Mitochondrial DNA Haplogroups, Biomarkers of Inflammation and Immune Activation, and Risk of Diabetes in Veterans with and without HIV.

Abstract

Background: Type 2 diabetes mellitus (DM) is common among people with HIV (PWH). We previously reported that DM risk was greater in women of African ancestry with HIV who had mitochondrial DNA (mtDNA) haplogroup L3. We examined haplogroup associations with DM and selected soluble and cellular immune biomarkers among PWH and those without HIV in the Veterans Aging Cohort Study (VACS) Biomarker Cohort.

Methods: VACS participants had mtDNA haplogroups determined from genome-wide genotyping and adjudicated DM outcomes. Serum IL-6, D-dimer, and soluble CD14 were quantified, and cellular phenotyping performed by flow cytometry, on blood collected 2005-2007. Analyses included logistic and Cox regression of prevalent and incident DM, stratified by self-reported ancestry and HIV status, and adjusted for selected covariates.

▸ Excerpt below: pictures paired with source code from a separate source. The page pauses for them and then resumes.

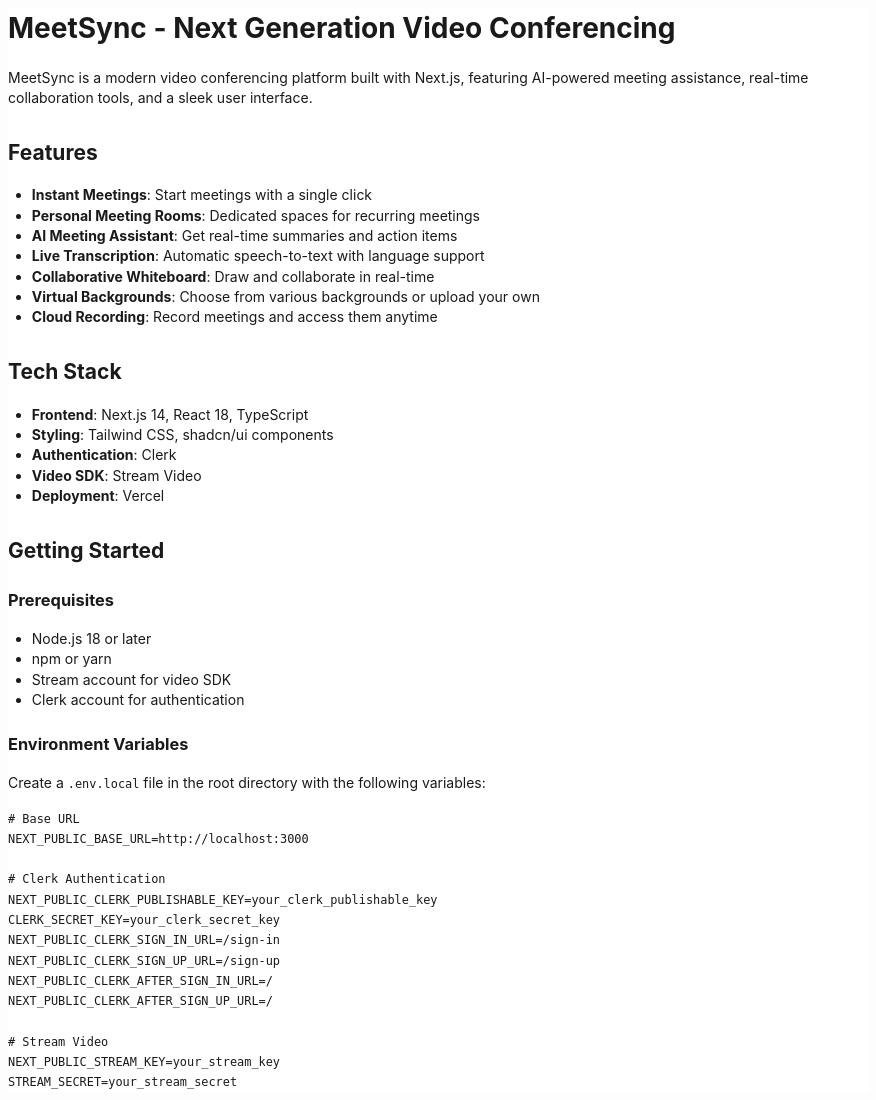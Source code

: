 # MeetSync - Next Generation Video Conferencing

MeetSync is a modern video conferencing platform built with Next.js, featuring AI-powered meeting assistance, real-time collaboration tools, and a sleek user interface.

## Features

- **Instant Meetings**: Start meetings with a single click
- **Personal Meeting Rooms**: Dedicated spaces for recurring meetings
- **AI Meeting Assistant**: Get real-time summaries and action items
- **Live Transcription**: Automatic speech-to-text with language support
- **Collaborative Whiteboard**: Draw and collaborate in real-time
- **Virtual Backgrounds**: Choose from various backgrounds or upload your own
- **Cloud Recording**: Record meetings and access them anytime

## Tech Stack

- **Frontend**: Next.js 14, React 18, TypeScript
- **Styling**: Tailwind CSS, shadcn/ui components
- **Authentication**: Clerk
- **Video SDK**: Stream Video
- **Deployment**: Vercel

## Getting Started

### Prerequisites

- Node.js 18 or later
- npm or yarn
- Stream account for video SDK
- Clerk account for authentication

### Environment Variables

Create a `.env.local` file in the root directory with the following variables:

```
# Base URL
NEXT_PUBLIC_BASE_URL=http://localhost:3000

# Clerk Authentication
NEXT_PUBLIC_CLERK_PUBLISHABLE_KEY=your_clerk_publishable_key
CLERK_SECRET_KEY=your_clerk_secret_key
NEXT_PUBLIC_CLERK_SIGN_IN_URL=/sign-in
NEXT_PUBLIC_CLERK_SIGN_UP_URL=/sign-up
NEXT_PUBLIC_CLERK_AFTER_SIGN_IN_URL=/
NEXT_PUBLIC_CLERK_AFTER_SIGN_UP_URL=/

# Stream Video
NEXT_PUBLIC_STREAM_KEY=your_stream_key
STREAM_SECRET=your_stream_secret
```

Results: mtDNA haplogroups, soluble and/or cellular biomarkers, and DM outcomes were available for 2019 participants (65% with HIV; 68% non-Hispanic Black; 95% male). Among 781 Black PWH, mtDNA haplogroup L3 (40%) was associated with incident DM (HR 1.56; 95% CI 1.01-2.40) adjusting for covariates including senescent (CD28-negative) CD4+ T-cells, which were lower in Black PWH having haplogroup L3 vs. other African haplogroups (p=0.05). No other haplogroups were associated with DM. There were no significant associations observed in Veterans without HIV, although the effect size was similar.

Conclusion: mtDNA haplogroup L3 was associated with incident DM in predominantly male non-Hispanic Black PWH, replicating an association reported previously. This haplogroup was associated with fewer senescent CD4+ T-cells, but the association with DM was independent of T-cell phenotype.